Wednesday, January 26, 2011

5 minutes!

Returning from an injury is tough. No surprise there! I've found that it is not so much the physical return that is hard, it is more of the mental. If you are cross training effectively, you are certainly able to maintain a fitness level. So, when you get back out there, you feel as if you can go forever, and want to!

I was allowed to run yesterday for the first time this year. A humbling experience, considering that last year I had already run 25 times. It was a blissful five minutes of exercise. Free of the pool and the shackles of the exercise bike, I was able to loop my block approximately 2.5 times without pain. It was awesome to feel the wind in my hair and the ground under (healed) foot. Even better, no pain. Now, I know this feeling will not last. There is usually a bit of residual soreness/pain that occurs in the area of a healed stress fracture. I've got my ice packs to take care of that. I don't care because I'm running again.

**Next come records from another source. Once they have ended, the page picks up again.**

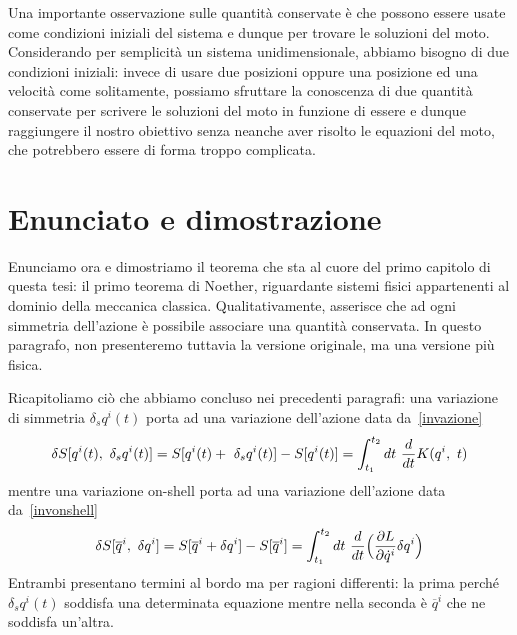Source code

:     Una importante osservazione sulle quantità conservate è che possono essere usate come condizioni iniziali del sistema e dunque per trovare le soluzioni del moto. Considerando per semplicità un sistema unidimensionale, abbiamo bisogno di due condizioni iniziali: invece di usare due posizioni oppure una posizione ed una velocità come solitamente, possiamo sfruttare la conoscenza di due quantità conservate per scrivere le soluzioni del moto in funzione di essere e dunque raggiungere il nostro obiettivo senza neanche aver risolto le equazioni del moto, che potrebbero essere di forma troppo complicata. 

\section{Enunciato e dimostrazione}
    Enunciamo ora e dimostriamo il teorema che sta al cuore del primo capitolo di questa tesi: il primo teorema di Noether, riguardante sistemi fisici appartenenti al dominio della meccanica classica. Qualitativamente, asserisce che ad ogni simmetria dell'azione è possibile associare una quantità conservata. In questo paragrafo, non presenteremo tuttavia la versione originale, ma una versione più fisica. 

    Ricapitoliamo ciò che abbiamo concluso nei precedenti paragrafi: una variazione di simmetria $\delta_s q^i(t)$ porta ad una variazione dell'azione data da~\eqref{invazione} 
    \begin{equation*}
        \delta S[q^i(t), ~\delta_s q^i(t)] = S[q^i(t) + ~\delta_s q^i(t)] - S[q^i(t)] = \int_{t_1}^{t_2}dt~ \frac{d}{dt} K(q^i, ~t)
    \end{equation*}
    mentre una variazione on-shell porta ad una variazione dell'azione data da~\eqref{invonshell} 
    \begin{equation*}
        \delta S[\overline q^i,~\delta q^i] = S[\overline q^i + \delta q^i] - S[\overline q^i] = \int_{t_1}^{t_2}dt~ \frac{d}{dt} \Big( \frac{\partial L}{\partial\dot q^i} \delta q^i \Big )
    \end{equation*}
    Entrambi presentano termini al bordo ma per ragioni differenti: la prima perché $\delta_s q^i(t)$ soddisfa una determinata equazione mentre nella seconda è $\overline q^i$ che ne soddisfa un'altra.

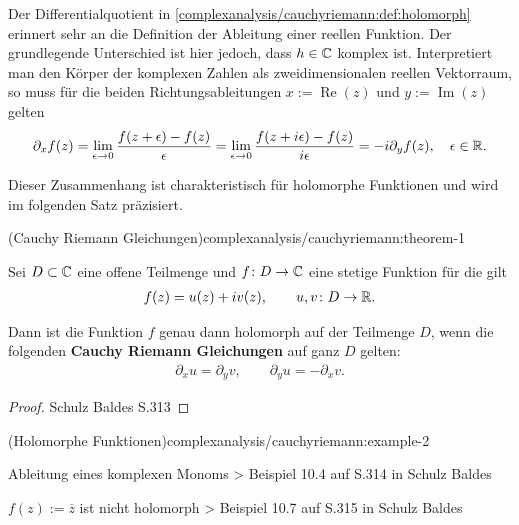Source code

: \par
Der Differentialquotient in \cref{complexanalysis/cauchyriemann:def:holomorph} erinnert sehr an die Definition der Ableitung einer reellen Funktion.
Der grundlegende Unterschied ist hier jedoch, dass \(h \in \mathbb{C}\) komplex ist.
Interpretiert man den Körper der komplexen Zahlen als zweidimensionalen reellen Vektorraum, so muss für die beiden Richtungsableitungen \(x := \operatorname{Re}(z)\) und \(y := \operatorname{Im}(z)\) gelten
\begin{align*}
\partial_x f(z) = \lim_{\epsilon \rightarrow 0} \frac{f(z+\epsilon) - f(z)}{\epsilon} = \lim_{\epsilon \rightarrow 0} \frac{f(z+i\epsilon) - f(z)}{i\epsilon} = -i \partial_y f(z), \quad \epsilon \in \mathbb{R}.
\end{align*}
\par
Dieser Zusammenhang ist charakteristisch für holomorphe Funktionen und wird im folgenden Satz präzisiert.
\begin{theorem}{(Cauchy Riemann Gleichungen)}{complexanalysis/cauchyriemann:theorem-1}



\par
Sei \(D \subset \mathbb{C}\) eine offene Teilmenge und \(f \colon D \rightarrow \mathbb{C}\) eine stetige Funktion für die gilt
\begin{align*}
f(z) = u(z) + i v(z), \qquad u,v \colon D \rightarrow \mathbb{R}.
\end{align*}
\par
Dann ist die Funktion \(f\) genau dann holomorph auf der Teilmenge \(D\), wenn die folgenden \textbf{Cauchy Riemann Gleichungen} auf ganz \(D\) gelten:
\begin{align*}
\partial_x u = \partial_y v, \qquad \partial_y u = -\partial_x v.
\end{align*}\end{theorem}

\begin{proof}
 Schulz Baldes S.313
\end{proof}
\begin{example}{(Holomorphe Funktionen)}{complexanalysis/cauchyriemann:example-2}



\par
Ableitung eines komplexen Monoms  > Beispiel 10.4 auf S.314 in Schulz Baldes

\par
\(f(z) := \overline{z}\) ist nicht holomorph  > Beispiel 10.7 auf S.315 in Schulz Baldes
\end{example}

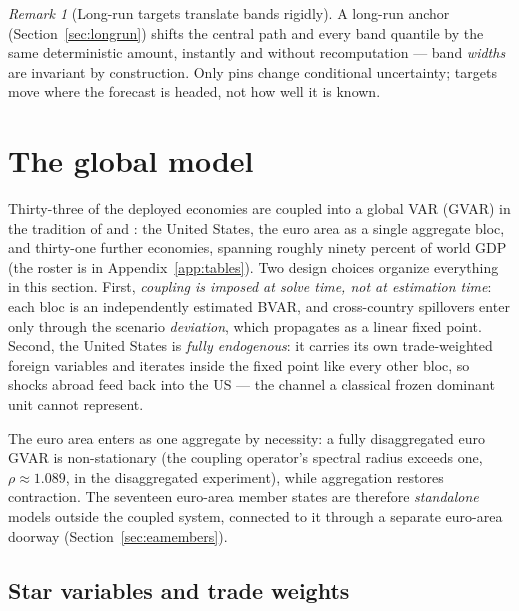\documentclass[11pt]{article}
\theoremstyle{plain}
\theoremstyle{remark}
\newtheorem{remark}{Remark}
\begin{document}
\begin{remark}[Long-run targets translate bands rigidly]\label{rem:bandrigid}
A long-run anchor (Section~\ref{sec:longrun}) shifts the central path
and every band quantile by the same deterministic amount, instantly and
without recomputation --- band \emph{widths} are invariant by
construction. Only pins change conditional uncertainty; targets move
where the forecast is headed, not how well it is known.
\end{remark}

\section{The global model}\label{sec:gvar}

Thirty-three of the deployed economies are coupled into a global VAR
(GVAR) in the tradition of \citet{PesaranSchuermannWeiner2004} and
\citet{DeesDiMauroPesaranSmith2007}: the United States, the euro area as
a single aggregate bloc, and thirty-one further economies, spanning
roughly ninety percent of world GDP (the roster is in
Appendix~\ref{app:tables}). Two design choices organize everything in
this section. First, \emph{coupling is imposed at solve time, not at
estimation time}: each bloc is an independently estimated BVAR, and
cross-country spillovers enter only through the scenario
\emph{deviation}, which propagates as a linear fixed point. Second, the
United States is \emph{fully endogenous}: it carries its own
trade-weighted foreign variables and iterates inside the fixed point
like every other bloc, so shocks abroad feed back into the US --- the
channel a classical frozen dominant unit cannot represent.

The euro area enters as one aggregate by necessity: a fully
disaggregated euro GVAR is non-stationary (the coupling operator's
spectral radius exceeds one, $\rho \approx 1.089$, in the disaggregated
experiment), while aggregation restores contraction. The seventeen
euro-area member states are therefore \emph{standalone} models outside
the coupled system, connected to it through a separate euro-area doorway
(Section~\ref{sec:eamembers}).

\subsection{Star variables and trade weights}\label{sec:stars}
\end{document}
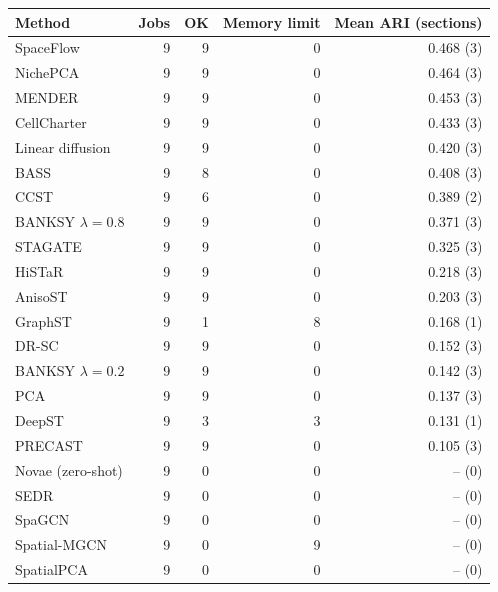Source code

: \begin{tabular}{lrrrr}\toprule
Method & Jobs & OK & Memory limit & Mean ARI (sections) \\\midrule
SpaceFlow & 9 & 9 & 0 & 0.468 (3) \\
NichePCA & 9 & 9 & 0 & 0.464 (3) \\
MENDER & 9 & 9 & 0 & 0.453 (3) \\
CellCharter & 9 & 9 & 0 & 0.433 (3) \\
Linear diffusion & 9 & 9 & 0 & 0.420 (3) \\
BASS & 9 & 8 & 0 & 0.408 (3) \\
CCST & 9 & 6 & 0 & 0.389 (2) \\
BANKSY $\lambda=0.8$ & 9 & 9 & 0 & 0.371 (3) \\
STAGATE & 9 & 9 & 0 & 0.325 (3) \\
HiSTaR & 9 & 9 & 0 & 0.218 (3) \\
AnisoST & 9 & 9 & 0 & 0.203 (3) \\
GraphST & 9 & 1 & 8 & 0.168 (1) \\
DR-SC & 9 & 9 & 0 & 0.152 (3) \\
BANKSY $\lambda=0.2$ & 9 & 9 & 0 & 0.142 (3) \\
PCA & 9 & 9 & 0 & 0.137 (3) \\
DeepST & 9 & 3 & 3 & 0.131 (1) \\
PRECAST & 9 & 9 & 0 & 0.105 (3) \\
Novae (zero-shot) & 9 & 0 & 0 & -- (0) \\
SEDR & 9 & 0 & 0 & -- (0) \\
SpaGCN & 9 & 0 & 0 & -- (0) \\
Spatial-MGCN & 9 & 0 & 9 & -- (0) \\
SpatialPCA & 9 & 0 & 0 & -- (0) \\
\bottomrule\end{tabular}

It was a struggle to stop at the 5 minute mark. I felt great and wanted to head back on my trails and explore what I've missed in the last month. I wanted to race through the woods and hurdle fallen trees. But I didn't. I don't want to get injured again, so I will do my best to rein it in and be smart. As with most distance runners, I'm great at knowing what I should do, but terrible at executing it. This time, I'm going to be good. I'm going to take my time in building, both in duration and intensity. I'm going to do all the little things: stretching, icing and strength work. I'll be stronger and I'll take recovery days. I'll listen to my body. I'll make hard days hard and easy days easy.

I'm sure I've made and ignored these promises to myself before. I'll probably make and ignore them again. However, if one day soon I am out doing something I shouldn't, if I remember this post and it slows me, even for a couple of minutes, then it is worth it. At least I've written it out for others to hold me accountable.